-- Extracted records follows --

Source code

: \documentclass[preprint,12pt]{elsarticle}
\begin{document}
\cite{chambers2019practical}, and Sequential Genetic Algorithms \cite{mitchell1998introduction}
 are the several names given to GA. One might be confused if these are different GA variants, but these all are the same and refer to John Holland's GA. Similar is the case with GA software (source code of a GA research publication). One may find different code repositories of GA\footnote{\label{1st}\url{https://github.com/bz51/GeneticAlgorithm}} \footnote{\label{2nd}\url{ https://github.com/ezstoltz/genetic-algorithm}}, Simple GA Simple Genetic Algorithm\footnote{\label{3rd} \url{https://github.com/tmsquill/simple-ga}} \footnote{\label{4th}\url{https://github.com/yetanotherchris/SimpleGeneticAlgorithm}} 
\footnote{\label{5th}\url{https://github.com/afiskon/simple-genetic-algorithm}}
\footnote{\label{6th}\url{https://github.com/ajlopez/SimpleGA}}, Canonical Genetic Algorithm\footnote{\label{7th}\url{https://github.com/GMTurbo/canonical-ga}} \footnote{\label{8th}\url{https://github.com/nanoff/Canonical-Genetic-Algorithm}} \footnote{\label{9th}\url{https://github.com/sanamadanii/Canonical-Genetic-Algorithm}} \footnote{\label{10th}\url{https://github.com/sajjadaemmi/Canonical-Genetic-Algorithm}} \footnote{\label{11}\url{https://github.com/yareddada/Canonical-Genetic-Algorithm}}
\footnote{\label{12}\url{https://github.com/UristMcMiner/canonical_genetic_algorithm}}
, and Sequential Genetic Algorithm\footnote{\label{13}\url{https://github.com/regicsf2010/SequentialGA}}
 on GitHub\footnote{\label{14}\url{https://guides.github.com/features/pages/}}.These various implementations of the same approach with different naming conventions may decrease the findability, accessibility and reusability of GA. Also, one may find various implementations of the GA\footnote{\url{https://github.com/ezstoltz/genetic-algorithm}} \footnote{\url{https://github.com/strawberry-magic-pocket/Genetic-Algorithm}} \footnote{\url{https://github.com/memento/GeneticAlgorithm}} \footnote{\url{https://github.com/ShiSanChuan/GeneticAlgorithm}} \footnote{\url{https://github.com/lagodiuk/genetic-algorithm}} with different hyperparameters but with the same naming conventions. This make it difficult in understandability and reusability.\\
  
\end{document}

-- Extracted records concluded --

Exercise requirements: Exactly as they stand above, retype all of the records.

Written reply:
Source code

: \documentclass[preprint,12pt]{elsarticle}
\begin{document}
\cite{chambers2019practical}, and Sequential Genetic Algorithms \cite{mitchell1998introduction}
 are the several names given to GA. One might be confused if these are different GA variants, but these all are the same and refer to John Holland's GA. Similar is the case with GA software (source code of a GA research publication). One may find different code repositories of GA\footnote{\label{1st}\url{https://github.com/bz51/GeneticAlgorithm}} \footnote{\label{2nd}\url{ https://github.com/ezstoltz/genetic-algorithm}}, Simple GA Simple Genetic Algorithm\footnote{\label{3rd} \url{https://github.com/tmsquill/simple-ga}} \footnote{\label{4th}\url{https://github.com/yetanotherchris/SimpleGeneticAlgorithm}} 
\footnote{\label{5th}\url{https://github.com/afiskon/simple-genetic-algorithm}}
\footnote{\label{6th}\url{https://github.com/ajlopez/SimpleGA}}, Canonical Genetic Algorithm\footnote{\label{7th}\url{https://github.com/GMTurbo/canonical-ga}} \footnote{\label{8th}\url{https://github.com/nanoff/Canonical-Genetic-Algorithm}} \footnote{\label{9th}\url{https://github.com/sanamadanii/Canonical-Genetic-Algorithm}} \footnote{\label{10th}\url{https://github.com/sajjadaemmi/Canonical-Genetic-Algorithm}} \footnote{\label{11}\url{https://github.com/yareddada/Canonical-Genetic-Algorithm}}
\footnote{\label{12}\url{https://github.com/UristMcMiner/canonical_genetic_algorithm}}
, and Sequential Genetic Algorithm\footnote{\label{13}\url{https://github.com/regicsf2010/SequentialGA}}
 on GitHub\footnote{\label{14}\url{https://guides.github.com/features/pages/}}.These various implementations of the same approach with different naming conventions may decrease the findability, accessibility and reusability of GA. Also, one may find various implementations of the GA\footnote{\url{https://github.com/ezstoltz/genetic-algorithm}} \footnote{\url{https://github.com/strawberry-magic-pocket/Genetic-Algorithm}} \footnote{\url{https://github.com/memento/GeneticAlgorithm}} \footnote{\url{https://github.com/ShiSanChuan/GeneticAlgorithm}} \footnote{\url{https://github.com/lagodiuk/genetic-algorithm}} with different hyperparameters but with the same naming conventions. This make it difficult in understandability and reusability.\\
  
\end{document}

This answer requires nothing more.